V-Net是基于U-Net从2D到3D的改进,提出的出发点是因为很多临床的医学影像数据为3D数据(3D volumes)。原文链接:V-Net: Fully Convolutional Neural Networks for Volumetric Medical Image
Segmentation

尽管CNN很流行,但大多数方法只能处理二维图像,而在临床实践中使用的大多数医疗数据是由三维体积组成的。在这项工作中,我们提出了一种方法基于3D体积、全卷积、神经网络的三维图像分割。我们的网络在描述前列腺的MRI体积上进行端到端的训练,并学习一次性预测整个3D图像的分割。

V-Net主要贡献

  1. 提出了一个3D卷积神经网络框架,可以在3D医学图像数据上直接实现端到端的分割。
  2. 针对医学图像基于重叠度系数(Dice coeffcient)引入了新的目标函数,以此来解决体素中背景和前景不均衡的问题。
  3. 引入残差连接,增进网络的收敛性。
  4. 为了解决训练可用的标注卷数量有限的问题,应用随机非线性变换和直方图匹配来扩充数据。

V-Net网络结构

网络结构上与U-Net相似,都是编码-解码结构,左侧的网络不断降低图像的分辨率,提取特征。右侧的网络对图像进行,解码将图像恢复至原来的大小。
左侧网络由多个步骤组成,作者将每一个步骤视为在学习一个残差函数。每一步中通过多次的线性卷积和非线性激活,再加上每一步的最后一层卷积结果跃迁到右侧的输出端,以这样的过程学习一个残差函数。在卷积的过程中使用了跨步(stride)的技巧,这样做的结果是降低图像的大小,增大感受野,一定程度上替代了池化操作。

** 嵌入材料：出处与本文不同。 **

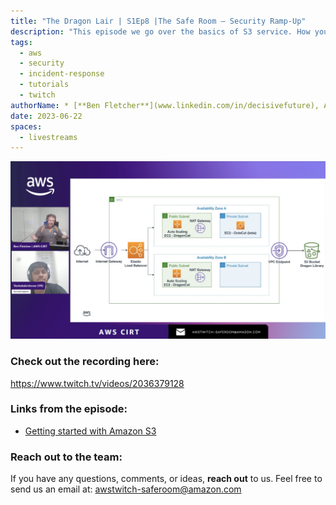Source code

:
 ```yaml
---
title: "The Dragon Lair | S1Ep8 |The Safe Room – Security Ramp-Up"
description: "This episode we go over the basics of S3 service. How you can store your data and the different storage features it offers."
tags:
  - aws
  - security
  - incident-response
  - tutorials
  - twitch
authorName: * [**Ben Fletcher**](www.linkedin.com/in/decisivefuture), AWS CIRT @ AWS
date: 2023-06-22
spaces:
  - livestreams
---
```


![Screenshot from the stream](images/episode-8.png)


### Check out the recording here:

https://www.twitch.tv/videos/2036379128


### Links from the episode:

- [Getting started with Amazon S3](https://docs.aws.amazon.com/AmazonS3/latest/userguide/GetStartedWithS3.html)


### Reach out to the team:

If you have any questions, comments, or ideas, **reach out** to us. Feel free to send us an email at: [awstwitch-saferoom@amazon.com](mailto:awstwitch-saferoom@amazon.com)

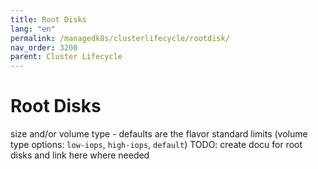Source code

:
 ```yaml
---
title: Root Disks
lang: "en"
permalink: /managedk8s/clusterlifecycle/rootdisk/
nav_order: 3200
parent: Cluster Lifecycle
---
```

# Root Disks


size and/or volume type - defaults are the flavor standard limits (volume type options: `low-iops`, `high-iops`, `default`)
TODO: create docu for root disks and link here where needed
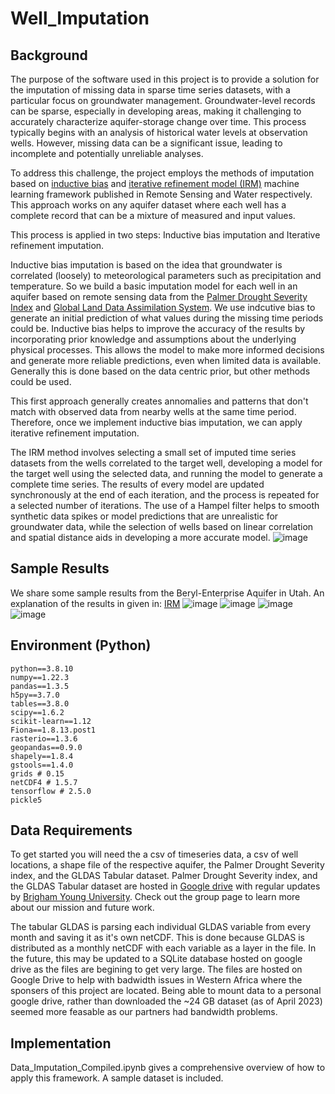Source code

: # Well_Imputation
## Background
The purpose of the software used in this project is to provide a solution for the imputation of missing data in sparse time series datasets, with a particular focus on groundwater management. Groundwater-level records can be sparse, especially in developing areas, making it challenging to accurately characterize aquifer-storage change over time. This process typically begins with an analysis of historical water levels at observation wells. However, missing data can be a significant issue, leading to incomplete and potentially unreliable analyses.

To address this challenge, the project employs the methods of imputation based on [inductive bias](https://www.mdpi.com/2072-4292/14/21/5509) and [iterative refinement model (IRM)](https://www.mdpi.com/2073-4441/15/6/1236) machine learning framework published in Remote Sensing and Water respectively. This approach works on any aquifer dataset where each well has a complete record that can be a mixture of measured and input values. 

This process is applied in two steps: Inductive bias imputation and Iterative refinement imputation.

Inductive bias imputation is based on the idea that groundwater is correlated (loosely) to meteorological parameters such as precipitation and temperature. So we build a basic imputation model for each well in an aquifer based on remote sensing data from the [Palmer Drought Severity Index](https://www.hydroshare.org/resource/145b386aa865459fb52a75e4230f6a14/) and [Global Land Data Assimilation System](https://disc.gsfc.nasa.gov/). We use indcutive bias to generate an initial prediction of what values during the missing time periods could be. Inductive bias helps to improve the accuracy of the results by incorporating prior knowledge and assumptions about the underlying physical processes. This allows the model to make more informed decisions and generate more reliable predictions, even when limited data is available. Generally this is done based on the data centric prior, but other methods could be used.

This first approach generally creates annomalies and patterns that don't match with observed data from nearby wells at the same time period. Therefore, once we implement inductive bias imputation, we can apply iterative refinement imputation.

The IRM method involves selecting a small set of imputed time series datasets from the wells correlated to the target well, developing a model for the target well using the selected data, and running the model to generate a complete time series. The results of every model are updated synchronously at the end of each iteration, and the process is repeated for a selected number of iterations. The use of a Hampel filter helps to smooth synthetic data spikes or model predictions that are unrealistic for groundwater data, while the selection of wells based on linear correlation and spatial distance aids in developing a more accurate model.
![image](https://user-images.githubusercontent.com/70539433/230738483-b8502492-5bfa-423f-87b2-701e5702d00e.png)

## Sample Results
We share some sample results from the Beryl-Enterprise Aquifer in Utah. An explanation of the results in given in: [IRM](https://www.mdpi.com/2073-4441/15/6/1236)
![image](https://user-images.githubusercontent.com/70539433/230738498-2a7e3dc7-1469-4c02-bd40-d376e5bd9e7c.png)
![image](https://user-images.githubusercontent.com/70539433/230738502-d9184c15-5051-438a-bd05-dcb434d6de9e.png)
![image](https://user-images.githubusercontent.com/70539433/230738505-5caa500f-d46e-4d73-9016-58523ed5c663.png)
![image](https://user-images.githubusercontent.com/70539433/230738515-8af95061-1af0-4d4d-bd17-2cc02e207878.png)

## Environment (Python)
```
python==3.8.10
numpy==1.22.3
pandas==1.3.5
h5py==3.7.0
tables==3.8.0
scipy==1.6.2
scikit-learn==1.12
Fiona==1.8.13.post1
rasterio==1.3.6
geopandas==0.9.0
shapely==1.8.4
gstools==1.4.0
grids # 0.15
netCDF4 # 1.5.7
tensorflow # 2.5.0
pickle5
```

## Data Requirements
To get started you will need the a csv of timeseries data, a csv of well locations, a shape file of the respective aquifer, the Palmer Drought Severity index, and the GLDAS Tabular dataset. Palmer Drought Severity index, and the GLDAS Tabular dataset are hosted in [Google drive](https://drive.google.com/drive/u/0/folders/1hSN6gkp9zmFYUwMOdDIj8pa-KqBjN8JW) with regular updates by [Brigham Young University](http://hydroinf.groups.et.byu.net/servir-wa/). Check out the group page to learn more about our mission and future work.

The tabular GLDAS is parsing each individual GLDAS variable from every month and saving it as it's own netCDF. This is done because GLDAS is distributed as a monthly netCDF with each variable as a layer in the file. In the future, this may be updated to a SQLite database hosted on google drive as the files are begining to get very large. The files are hosted on Google Drive to help with badwidth issues in Western Africa where the sponsers of this project are located. Being able to mount data to a personal google drive, rather than downloaded the ~24 GB dataset (as of April 2023) seemed more feasable as our partners had bandwidth problems.

## Implementation
Data_Imputation_Compiled.ipynb gives a comprehensive overview of how to apply this framework.
A sample dataset is included.
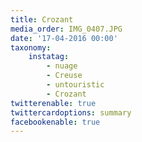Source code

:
 ```yaml
---
title: Crozant
media_order: IMG_0407.JPG
date: '17-04-2016 00:00'
taxonomy:
    instatag:
        - nuage
        - Creuse
        - untouristic
        - Crozant
twitterenable: true
twittercardoptions: summary
facebookenable: true
---
```


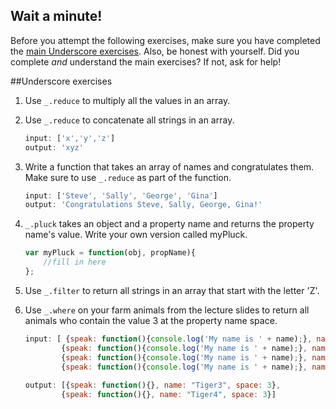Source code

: ## Wait a minute!

Before you attempt the following exercises, make sure you have completed the [main Underscore exercises](https://github.com/RebootJeff/jsFunctions/blob/master/underscore-loops/underscoreExercises.md). Also, be honest with yourself. Did you complete *and* understand the main exercises? If not, ask for help!

##Underscore exercises

1. Use `_.reduce` to multiply all the values in an array.

2. Use `_.reduce` to concatenate all strings in an array.
	```JavaScript
	input: ['x','y','z']
	output: 'xyz'
	```

3. Write a function that takes an array of names and congratulates them. Make sure to use `_.reduce` as part of the function.
	```JavaScript
	input: ['Steve', 'Sally', 'George', 'Gina']
	output: 'Congratulations Steve, Sally, George, Gina!'
	```

4. `_.pluck` takes an object and a property name and returns the property name's value. Write your own version called myPluck.
 	```JavaScript
 	var myPluck = function(obj, propName){
 		//fill in here
 	};  
	```

5. Use `_.filter` to return all strings in an array that start with the letter 'Z'.
 
6. Use `_.where` on your farm animals from the lecture slides to return all animals who contain the value 3 at the property name space.
	```JavaScript
 	input: [ {speak: function(){console.log('My name is ' + name);}, name: "Tiger", space: 7},  
 			{speak: function(){console.log('My name is ' + name);}, name: "Tiger2", space: 1},  
 			{speak: function(){console.log('My name is ' + name);}, name: "Tiger3", space: 3},  
 			{speak: function(){console.log('My name is ' + name);}, name: "Tiger4", space: 3} ]
 			
 	output: [{speak: function(){}, name: "Tiger3", space: 3},  
 			{speak: function(){}, name: "Tiger4", space: 3}] 
	```
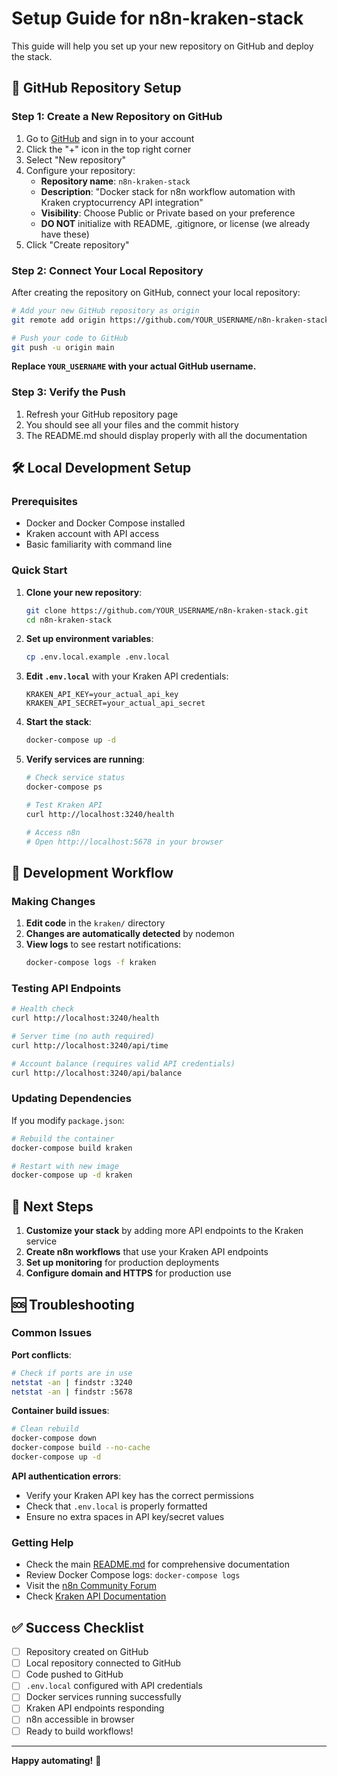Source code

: # Setup Guide for n8n-kraken-stack

This guide will help you set up your new repository on GitHub and deploy the stack.

## 🚀 GitHub Repository Setup

### Step 1: Create a New Repository on GitHub

1. Go to [GitHub](https://github.com) and sign in to your account
2. Click the "+" icon in the top right corner
3. Select "New repository"
4. Configure your repository:
   - **Repository name**: `n8n-kraken-stack`
   - **Description**: "Docker stack for n8n workflow automation with Kraken cryptocurrency API integration"
   - **Visibility**: Choose Public or Private based on your preference
   - **DO NOT** initialize with README, .gitignore, or license (we already have these)
5. Click "Create repository"

### Step 2: Connect Your Local Repository

After creating the repository on GitHub, connect your local repository:

```bash
# Add your new GitHub repository as origin
git remote add origin https://github.com/YOUR_USERNAME/n8n-kraken-stack.git

# Push your code to GitHub
git push -u origin main
```

**Replace `YOUR_USERNAME` with your actual GitHub username.**

### Step 3: Verify the Push

1. Refresh your GitHub repository page
2. You should see all your files and the commit history
3. The README.md should display properly with all the documentation

## 🛠 Local Development Setup

### Prerequisites

- Docker and Docker Compose installed
- Kraken account with API access
- Basic familiarity with command line

### Quick Start

1. **Clone your new repository**:
   ```bash
   git clone https://github.com/YOUR_USERNAME/n8n-kraken-stack.git
   cd n8n-kraken-stack
   ```

2. **Set up environment variables**:
   ```bash
   cp .env.local.example .env.local
   ```

3. **Edit `.env.local`** with your Kraken API credentials:
   ```env
   KRAKEN_API_KEY=your_actual_api_key
   KRAKEN_API_SECRET=your_actual_api_secret
   ```

4. **Start the stack**:
   ```bash
   docker-compose up -d
   ```

5. **Verify services are running**:
   ```bash
   # Check service status
   docker-compose ps
   
   # Test Kraken API
   curl http://localhost:3240/health
   
   # Access n8n
   # Open http://localhost:5678 in your browser
   ```

## 🔧 Development Workflow

### Making Changes

1. **Edit code** in the `kraken/` directory
2. **Changes are automatically detected** by nodemon
3. **View logs** to see restart notifications:
   ```bash
   docker-compose logs -f kraken
   ```

### Testing API Endpoints

```bash
# Health check
curl http://localhost:3240/health

# Server time (no auth required)
curl http://localhost:3240/api/time

# Account balance (requires valid API credentials)
curl http://localhost:3240/api/balance
```

### Updating Dependencies

If you modify `package.json`:

```bash
# Rebuild the container
docker-compose build kraken

# Restart with new image
docker-compose up -d kraken
```

## 📝 Next Steps

1. **Customize your stack** by adding more API endpoints to the Kraken service
2. **Create n8n workflows** that use your Kraken API endpoints
3. **Set up monitoring** for production deployments
4. **Configure domain and HTTPS** for production use

## 🆘 Troubleshooting

### Common Issues

**Port conflicts**:
```bash
# Check if ports are in use
netstat -an | findstr :3240
netstat -an | findstr :5678
```

**Container build issues**:
```bash
# Clean rebuild
docker-compose down
docker-compose build --no-cache
docker-compose up -d
```

**API authentication errors**:
- Verify your Kraken API key has the correct permissions
- Check that `.env.local` is properly formatted
- Ensure no extra spaces in API key/secret values

### Getting Help

- Check the main [README.md](README.md) for comprehensive documentation
- Review Docker Compose logs: `docker-compose logs`
- Visit the [n8n Community Forum](https://community.n8n.io/)
- Check [Kraken API Documentation](https://docs.kraken.com/rest/)

## ✅ Success Checklist

- [ ] Repository created on GitHub
- [ ] Local repository connected to GitHub
- [ ] Code pushed to GitHub
- [ ] `.env.local` configured with API credentials
- [ ] Docker services running successfully
- [ ] Kraken API endpoints responding
- [ ] n8n accessible in browser
- [ ] Ready to build workflows!

---

**Happy automating!** 🚀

深度学习图像语义分割网络总结:U-Net与V-Net的Pytorch实现_第2张图片

Pytorch框架下V-Net实现

这里使用的代码是在Github中mattmacy/vnet.pytorch原代码的基础上做了一些注释帮助理解。

import torch
import torch.nn as nn
import torch.nn.functional as F


def passthrough(x, **kwargs):
    return x

def ELUCons(elu, nchan):                  #elu为标记符,使用何种激活函数
    if elu:
        return nn.ELU(inplace=True)
    else:
        return nn.PReLU(nchan)

class ContBatchNorm3d(nn.modules.batchnorm._BatchNorm):
    def _check_input_dim(self, input):         #确认张量维度
        if input.dim() != 5:
            raise ValueError('expected 5D input (got {}D input)'
                             .format(input.dim()))
        super(ContBatchNorm3d, self)._check_input_dim(input)

    def forward(self, input):
        self._check_input_dim(input)            #维度无误后进行正则化
        return F.batch_norm(
            input, self.running_mean, self.running_var, self.weight, self.bias,
            True, self.momentum, self.eps)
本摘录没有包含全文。